Using a patient’s own smartphone camera, the app remotely detects visual, auditory and behavioural changes that could indicate whether or not a patient is responding to treatment, or suffering side effects.

It asks the patient simple questions or has them complete brief tasks, and then uses AI to analyse behaviour, such as response time, effect, physical movement and speech patterns.

AiCure’s interactive medical assistant, or IMA, can also detect if patients are at higher risk of dropping out of a trial because they are not adhering to treatment, according to the 10-year-old US tech company, which says the platform is an industry first.

“Many symptoms are visual or audible in nature,” according to Ed Ikeguchi, who has just been named chief executive at AiCure, stepping up from his previous dual role as chief medical officer and president.

“Knowing that someone with depression only took 2,500 steps tells us limited information, but knowing they look sadder than usual and their speech is slowed provides a much deeper understanding of their status and potential underlying conditions,” he explains.

AiCure has been providing smartphone-based apps to the drug industry to help improve adherence to medication in clinical testing programmes for years, but the latest launch takes its technology to a higher level of patient engagement.

The elevated level of monitoring can fill in the gaps in clinical trial data by providing real-time monitoring of dosing and behaviour, and eliminates the ‘blind spots’ between in-person visits with investigators, it says.
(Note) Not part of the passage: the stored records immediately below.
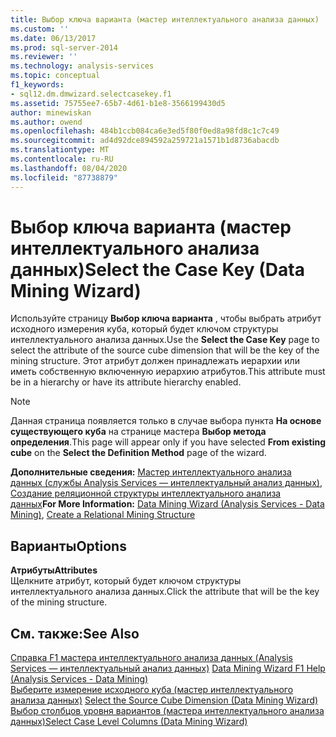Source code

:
 ```yaml
---
title: Выбор ключа варианта (мастер интеллектуального анализа данных) | Документация Майкрософт
ms.custom: ''
ms.date: 06/13/2017
ms.prod: sql-server-2014
ms.reviewer: ''
ms.technology: analysis-services
ms.topic: conceptual
f1_keywords:
- sql12.dm.dmwizard.selectcasekey.f1
ms.assetid: 75755ee7-65b7-4d61-b1e8-3566199430d5
author: minewiskan
ms.author: owend
ms.openlocfilehash: 484b1ccb084ca6e3ed5f80f0ed8a98fd8c1c7c49
ms.sourcegitcommit: ad4d92dce894592a259721a1571b1d8736abacdb
ms.translationtype: MT
ms.contentlocale: ru-RU
ms.lasthandoff: 08/04/2020
ms.locfileid: "87738879"
---
```

# <a name="select-the-case-key-data-mining-wizard"></a><span data-ttu-id="dde62-102">Выбор ключа варианта (мастер интеллектуального анализа данных)</span><span class="sxs-lookup"><span data-stu-id="dde62-102">Select the Case Key (Data Mining Wizard)</span></span>
  <span data-ttu-id="dde62-103">Используйте страницу **Выбор ключа варианта** , чтобы выбрать атрибут исходного измерения куба, который будет ключом структуры интеллектуального анализа данных.</span><span class="sxs-lookup"><span data-stu-id="dde62-103">Use the **Select the Case Key** page to select the attribute of the source cube dimension that will be the key of the mining structure.</span></span> <span data-ttu-id="dde62-104">Этот атрибут должен принадлежать иерархии или иметь собственную включенную иерархию атрибутов.</span><span class="sxs-lookup"><span data-stu-id="dde62-104">This attribute must be in a hierarchy or have its attribute hierarchy enabled.</span></span>  
  
> [!NOTE]  
>  <span data-ttu-id="dde62-105">Данная страница появляется только в случае выбора пункта **На основе существующего куба** на странице мастера **Выбор метода определения**.</span><span class="sxs-lookup"><span data-stu-id="dde62-105">This page will appear only if you have selected **From existing cube** on the **Select the Definition Method** page of the wizard.</span></span>  
  
 <span data-ttu-id="dde62-106">**Дополнительные сведения:** [Мастер интеллектуального анализа данных (службы Analysis Services — интеллектуальный анализ данных)](data-mining/data-mining-wizard-analysis-services-data-mining.md), [Создание реляционной структуры интеллектуального анализа данных](data-mining/create-a-relational-mining-structure.md)</span><span class="sxs-lookup"><span data-stu-id="dde62-106">**For More Information:** [Data Mining Wizard &#40;Analysis Services - Data Mining&#41;](data-mining/data-mining-wizard-analysis-services-data-mining.md), [Create a Relational Mining Structure](data-mining/create-a-relational-mining-structure.md)</span></span>  
  
## <a name="options"></a><span data-ttu-id="dde62-107">Варианты</span><span class="sxs-lookup"><span data-stu-id="dde62-107">Options</span></span>  
 <span data-ttu-id="dde62-108">**Атрибуты**</span><span class="sxs-lookup"><span data-stu-id="dde62-108">**Attributes**</span></span>  
 <span data-ttu-id="dde62-109">Щелкните атрибут, который будет ключом структуры интеллектуального анализа данных.</span><span class="sxs-lookup"><span data-stu-id="dde62-109">Click the attribute that will be the key of the mining structure.</span></span>  
  
## <a name="see-also"></a><span data-ttu-id="dde62-110">См. также:</span><span class="sxs-lookup"><span data-stu-id="dde62-110">See Also</span></span>  
 <span data-ttu-id="dde62-111">[Справка F1 мастера интеллектуального анализа данных &#40;Analysis Services — интеллектуальный анализ данных&#41;](data-mining-wizard-f1-help-analysis-services-data-mining.md) </span><span class="sxs-lookup"><span data-stu-id="dde62-111">[Data Mining Wizard F1 Help &#40;Analysis Services - Data Mining&#41;](data-mining-wizard-f1-help-analysis-services-data-mining.md) </span></span>  
 <span data-ttu-id="dde62-112">[Выберите измерение исходного куба &#40;мастер интеллектуального анализа данных&#41;](select-the-source-cube-dimension-data-mining-wizard.md) </span><span class="sxs-lookup"><span data-stu-id="dde62-112">[Select the Source Cube Dimension &#40;Data Mining Wizard&#41;](select-the-source-cube-dimension-data-mining-wizard.md) </span></span>  
 [<span data-ttu-id="dde62-113">Выбор столбцов уровня вариантов &#40;мастера интеллектуального анализа данных&#41;</span><span class="sxs-lookup"><span data-stu-id="dde62-113">Select Case Level Columns &#40;Data Mining Wizard&#41;</span></span>](select-case-level-columns-data-mining-wizard.md)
“We are now well-equipped to advance the measurement of behavioural and physical symptoms in the comfort of the patient’s own home, significantly improving the frequency and accuracy of measuring symptom progression,” says Ikeguchi.

With this level of surveillance, there are obvious questions about privacy and data protection. The company says its platform “complies with data privacy regulations such as GDPR in the EU and HIPAA in the US and is based on “medical-grade, secure data capture and processing.”